A fine-grained dataflow library for reconfigurable streaming accelerators

Open Access
Chandrashekhar, Aarti
Graduate Program:
Electrical Engineering
Master of Science
Document Type:
Master Thesis
Date of Defense:
October 05, 2011
Committee Members:
  • Vijaykrishnan Narayanan, Thesis Advisor
  • FPGA
  • framework
  • dataflow
  • reconfigurable
In this thesis, a library of basic operators for accelerating complex algorithms on an Field Programmable Gate Array (FPGA) is proposed. The components of this custom Register Transfer Level (RTL) hardware library are specifically designed to provide fine-grained control over resources while accelerating algorithms on an FPGA. Furthermore, the library is extensible allowing designers to develop custom operators. A hardware framework to ease the composition of systems using the components of this library is also presented. Such an approach facilitates the use of dataflow programming at the application level for mapping an algorithm to the hardware components.

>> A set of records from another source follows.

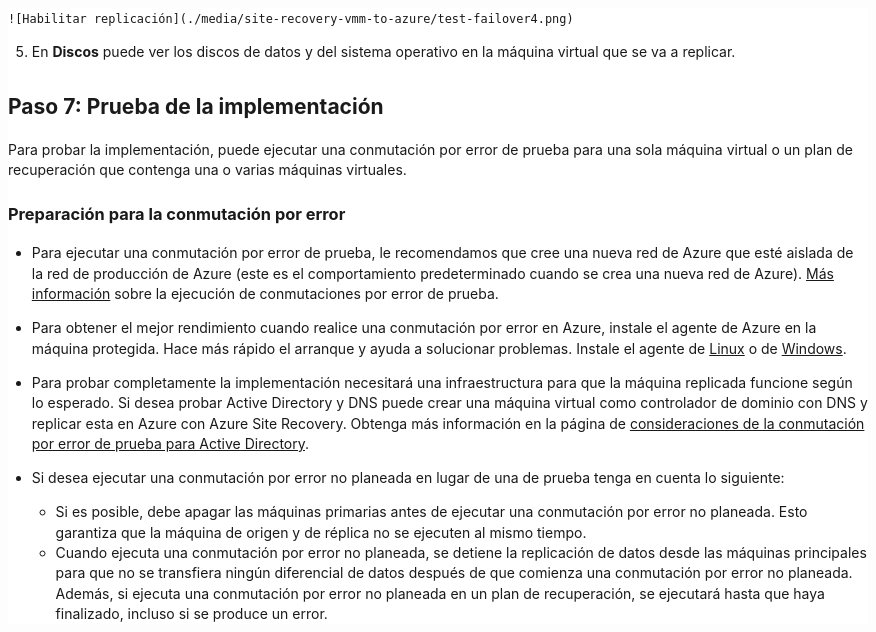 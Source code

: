 	![Habilitar replicación](./media/site-recovery-vmm-to-azure/test-failover4.png)

5.	En **Discos** puede ver los discos de datos y del sistema operativo en la máquina virtual que se va a replicar.



## Paso 7: Prueba de la implementación

Para probar la implementación, puede ejecutar una conmutación por error de prueba para una sola máquina virtual o un plan de recuperación que contenga una o varias máquinas virtuales.


### Preparación para la conmutación por error

- Para ejecutar una conmutación por error de prueba, le recomendamos que cree una nueva red de Azure que esté aislada de la red de producción de Azure (este es el comportamiento predeterminado cuando se crea una nueva red de Azure). [Más información](site-recovery-failover.md#run-a-test-failover) sobre la ejecución de conmutaciones por error de prueba.
- Para obtener el mejor rendimiento cuando realice una conmutación por error en Azure, instale el agente de Azure en la máquina protegida. Hace más rápido el arranque y ayuda a solucionar problemas. Instale el agente de [Linux](https://github.com/Azure/WALinuxAgent) o de [Windows](http://go.microsoft.com/fwlink/?LinkID=394789).
- Para probar completamente la implementación necesitará una infraestructura para que la máquina replicada funcione según lo esperado. Si desea probar Active Directory y DNS puede crear una máquina virtual como controlador de dominio con DNS y replicar esta en Azure con Azure Site Recovery. Obtenga más información en la página de [consideraciones de la conmutación por error de prueba para Active Directory](site-recovery-active-directory.md#considerations-for-test-failover).
- Si desea ejecutar una conmutación por error no planeada en lugar de una de prueba tenga en cuenta lo siguiente:

	- Si es posible, debe apagar las máquinas primarias antes de ejecutar una conmutación por error no planeada. Esto garantiza que la máquina de origen y de réplica no se ejecuten al mismo tiempo.
	- Cuando ejecuta una conmutación por error no planeada, se detiene la replicación de datos desde las máquinas principales para que no se transfiera ningún diferencial de datos después de que comienza una conmutación por error no planeada. Además, si ejecuta una conmutación por error no planeada en un plan de recuperación, se ejecutará hasta que haya finalizado, incluso si se produce un error.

This framework is highly modular and configurable in terms of hardware resources, bit-width allocation, and accuracy. In addition, the hierarchical nature of this framework allows recursive definitions of custom operators. This allows complex operators to be built using the library operators. The framework is well-suited to image processing tasks since it takes into account the streaming requirements of such applications. The initial architecture of this framework and the associated drawbacks are discussed and a new improved architecture which overcomes these drawbacks is also presented. Biologically-inspired vision processing algorithms with applications such as saliency detection and object recognition are studied as a use case of the framework. In particular, the implementation of a bio-inspired architecture of Retinal and Lateral Geniculate Nucleus (LGN) processing stages using the proposed framework is detailed. All the hardware examples are synthesized and verified on a Xilinx(c) Virtex-6 SX475T FPGA. The FPGA implementation is also compared to a multi-core CPU implementation of the algorithm and it is shown that the FPGA-based implementation outperforms the CPU-based implementation by an order of 10.